FedEx Stock Surges as Value Fund Touts Gains Amid Cautious Market
In a quarter where the S&P 500 extended its remarkable post-financial crisis run, the Hotchkis & Wiley Large Cap Disciplined Value Fund reported strong relative performance, crediting savvy stock selection. The fund's fourth-quarter 2025 investor letter, released recently, spotlighted FedEx Corporation (NYSE: FDX) as a standout holding that helped drive returns.
The broader market landscape remains complex. The S&P 500 gained 2.7% in Q4 2025, capping a year with a 17.9% return. Since the 2008 crisis, the index has soared tenfold. Yet, high overall valuations have many investors wary, especially with gains heavily concentrated in a handful of mega-cap technology stocks. Excluding the so-called "Magnificent Seven," the market's forward price-to-earnings ratio appears more in line with historical norms.
Against this backdrop, the disciplined value approach paid off. The Hotchkis & Wiley fund beat the Russell 1000 Value Index both for the quarter and the full calendar year. "Our focus on identifying undervalued companies with durable business models was particularly effective in a market rewarding selective fundamentals," the letter noted.
FedEx Delivers for the Portfolio
FedEx emerged as a primary individual contributor. The transportation and e-commerce behemoth saw its stock climb 9.14% in the month leading up to the letter's publication and has gained 20.79% over the past 52 weeks. As of January 29, 2026, shares closed at $319.93, giving the company a market capitalization of approximately $75.5 billion.
The fund attributed the strength to FedEx's solid second-quarter fiscal 2026 results, where revenue grew 7% year-over-year. This was powered by robust yield and volume in its core U.S. domestic package segment, demonstrating resilience amid broader economic crosscurrents.
However, the letter struck a balanced tone. While acknowledging FedEx's potential, the managers suggested that certain AI-focused equities might present more attractive risk-reward profiles. "FedEx is a testament to our value discipline, but we see other areas, particularly in AI, offering greater upside with potentially less downside in the current cycle," the letter stated, directing readers to a separate report on AI stock opportunities.
Notably, hedge fund interest in FedEx saw a slight dip; 60 funds held the stock at the end of Q3 2025, down from 67 in the prior quarter, according to the fund's database.

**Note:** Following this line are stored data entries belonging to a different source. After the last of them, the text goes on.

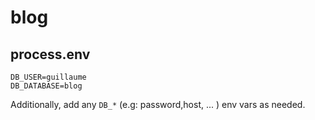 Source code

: # blog 

## process.env

```
DB_USER=guillaume
DB_DATABASE=blog
```

Additionally, add any `DB_*` (e.g: password,host, ... ) env vars as needed.
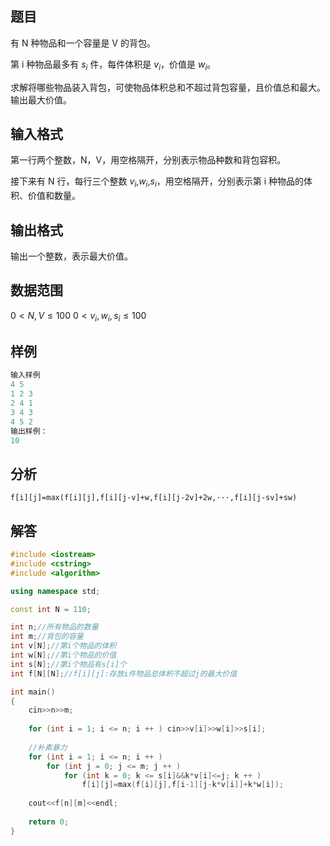 ## 题目
有 N 种物品和一个容量是 V 的背包。

第 i 种物品最多有 $s_i$ 件，每件体积是 $v_i$，价值是 $w_i$。

求解将哪些物品装入背包，可使物品体积总和不超过背包容量，且价值总和最大。
输出最大价值。

## 输入格式
第一行两个整数，N，V，用空格隔开，分别表示物品种数和背包容积。

接下来有 N 行，每行三个整数 $v_i$,$w_i$,$s_i$，用空格隔开，分别表示第 i 种物品的体积、价值和数量。

## 输出格式
输出一个整数，表示最大价值。

## 数据范围
$0<N,V≤100$
$0<v_i,w_i,s_i≤100$

## 样例
```c++
输入样例
4 5
1 2 3
2 4 1
3 4 3
4 5 2
输出样例：
10
```

## 分析
`f[i][j]=max(f[i][j],f[i][j-v]+w,f[i][j-2v]+2w,···,f[i][j-sv]+sw)`

## 解答
```c++
#include <iostream>
#include <cstring>
#include <algorithm>

using namespace std;

const int N = 110;

int n;//所有物品的数量
int m;//背包的容量
int v[N];//第i个物品的体积
int w[N];//第i个物品的价值
int s[N];//第i个物品有s[i]个
int f[N][N];//f[i][j]:存放i件物品总体积不超过j的最大价值

int main()
{
    cin>>n>>m;
    
    for (int i = 1; i <= n; i ++ ) cin>>v[i]>>w[i]>>s[i];
    
    //朴素暴力
    for (int i = 1; i <= n; i ++ )
        for (int j = 0; j <= m; j ++ )
            for (int k = 0; k <= s[i]&&k*v[i]<=j; k ++ )
                f[i][j]=max(f[i][j],f[i-1][j-k*v[i]]+k*w[i]);
                
    cout<<f[n][m]<<endl;
    
    return 0;
}
``` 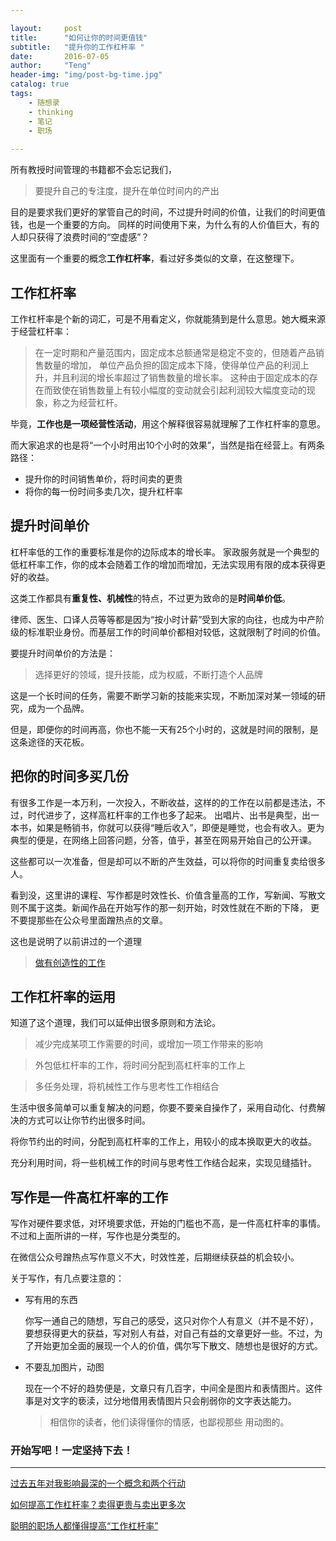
 ```yaml
---

layout:     post
title:      "如何让你的时间更值钱"
subtitle:   "提升你的工作杠杆率 "
date:       2016-07-05
author:     "Teng"
header-img: "img/post-bg-time.jpg"
catalog: true
tags:
    - 随想录
    - thinking
    - 笔记
    - 职场
    
---
```



所有教授时间管理的书籍都不会忘记我们，
> 要提升自己的专注度，提升在单位时间内的产出

目的是要求我们更好的掌管自己的时间，不过提升时间的价值，让我们的时间更值钱，也是一个重要的方向。
同样的时间使用下来，为什么有的人价值巨大，有的人却只获得了浪费时间的“空虚感”？

这里面有一个重要的概念**工作杠杆率**，看过好多类似的文章，在这整理下。

## 工作杠杆率
工作杠杆率是个新的词汇，可是不用看定义，你就能猜到是什么意思。她大概来源于经营杠杆率：
>在一定时期和产量范围内，固定成本总额通常是稳定不变的，但随着产品销售数量的增加，
单位产品负担的固定成本下降，使得单位产品的利润上升，并且利润的增长率超过了销售数量的增长率。
这种由于固定成本的存在而致使在销售数量上有较小幅度的变动就会引起利润较大幅度变动的现象，称之为经营杠杆。

毕竟，**工作也是一项经营性活动**，用这个解释很容易就理解了工作杠杆率的意思。

而大家追求的也是将“一个小时用出10个小时的效果”，当然是指在经营上。有两条路径：
- 提升你的时间销售单价，将时间卖的更贵
- 将你的每一份时间多卖几次，提升杠杆率

## 提升时间单价
杠杆率低的工作的重要标准是你的边际成本的增长率。
家政服务就是一个典型的低杠杆率工作，你的成本会随着工作的增加而增加，无法实现用有限的成本获得更好的收益。

这类工作都具有**重复性、机械性**的特点，不过更为致命的是**时间单价低**。

律师、医生、口译人员等等都是因为“按小时计薪”受到大家的向往，也成为中产阶级的标准职业身份。而基层工作的时间单价都相对较低，这就限制了时间的价值。

要提升时间单价的方法是：
> 选择更好的领域，提升技能，成为权威，不断打造个人品牌

这是一个长时间的任务，需要不断学习新的技能来实现，不断加深对某一领域的研究，成为一个品牌。

但是，即便你的时间再高，你也不能一天有25个小时的，这就是时间的限制，是这条途径的天花板。

## 把你的时间多买几份

有很多工作是一本万利，一次投入，不断收益，这样的的工作在以前都是违法，不过，时代进步了，这样高杠杆率的工作也多了起来。
出唱片、出书是典型，出一本书，如果是畅销书，你就可以获得“睡后收入”，即便是睡觉，也会有收入。更为典型的便是，在网络上回答问题，分答，值乎，甚至在网易开始自己的公开课。

这些都可以一次准备，但是却可以不断的产生效益，可以将你的时间重复卖给很多人。

看到没，这里讲的课程、写作都是时效性长、价值含量高的工作，写新闻、写散文则不属于这类。新闻作品在开始写作的那一刻开始，时效性就在不断的下降，
更不要提那些在公众号里面蹭热点的文章。

这也是说明了以前讲过的一个道理
>[做有创造性的工作](http://tengblog.com/2016/06/19/toutiao/)

## 工作杠杆率的运用

知道了这个道理，我们可以延伸出很多原则和方法论。

> 减少完成某项工作需要的时间，或增加一项工作带来的影响

> 外包低杠杆率的工作，将时间分配到高杠杆率的工作上

> 多任务处理，将机械性工作与思考性工作相结合

生活中很多简单可以重复解决的问题，你要不要亲自操作了，采用自动化、付费解决的方式可以让你节约出很多时间。

将你节约出的时间，分配到高杠杆率的工作上，用较小的成本换取更大的收益。

充分利用时间，将一些机械工作的时间与思考性工作结合起来，实现见缝插针。

## 写作是一件高杠杆率的工作

写作对硬件要求低，对环境要求低，开始的门槛也不高，是一件高杠杆率的事情。
不过和上面所讲的一样，写作也是分类型的。

在微信公众号蹭热点写作意义不大，时效性差，后期继续获益的机会较小。

关于写作，有几点要注意的：

- 写有用的东西

  你写一通自己的随想，写自己的感受，这只对你个人有意义（并不是不好），要想获得更大的获益，写对别人有益，对自己有益的文章更好一些。不过，为了开始更加全面的展现一个人的价值，偶尔写下散文、随想也是很好的方式。

- 不要乱加图片，动图

  现在一个不好的趋势便是，文章只有几百字，中间全是图片和表情图片。这件事是对文字的亵渎，过分地借用表情图片只会削弱你的文字表达能力。
  > 相信你的读者，他们读得懂你的情感，也鄙视那些 用动图的。


### **开始写吧！一定坚持下去！**

---
[过去五年对我影响最深的一个概念和两个行动](http://wkee.net/post/one-conception-and-two-action.html)

[如何提高工作杠杆率？卖得更贵与卖出更多次](http://www.huxiu.com/article/151964/1.html)

[聪明的职场人都懂得提高“工作杠杆率”](http://www.weixinyidu.com/n_1825576)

Investor Reactions: A Mix of Praise and Skepticism
Michael Thorne, Portfolio Manager at Ridgecrest Advisors: "This is a classic case of value investing working as intended. FedEx isn't a flashy AI play, but its cash flow generation and market position are real. In a market drunk on tech narratives, it's refreshing to see fundamentals rewarded."
David Chen, Independent Market Analyst: "The fund's outperformance is impressive, but let's be real—beating a value index in a year tech led the market isn't the highest bar. Highlighting FedEx after a 20% run feels backward-looking. The real question is what they're buying now, not what already popped."
Sarah Jenkins, Retail Investor & Finance Blogger: "As a long-term FDX shareholder, this validation feels good. It's a boring business to some, but global logistics is the bloodstream of commerce. This report underscores that not all gains need to come from the usual tech suspects."
Lisa Morrow, Chief Strategist at Horizon Capital (sharply): "This is window dressing. A value fund patting itself on the back for holding a giant like FedEx? Big deal. The slight drop in hedge fund ownership tells a more nuanced story—the smart money might be trimming. Their own admission that AI stocks look better is a glaring contradiction. Why champion a holding you implicitly rank second-best?"
The full investor letter provides deeper insight into the fund's top holdings and its outlook for 2026. Hotchkis & Wiley's commentary reflects a broader tug-of-war in markets: between chasing high-growth narratives and adhering to value principles in an expensive ecosystem.
Disclosure: This analysis is based on publicly available fund documents and is for informational purposes only. It is not investment advice.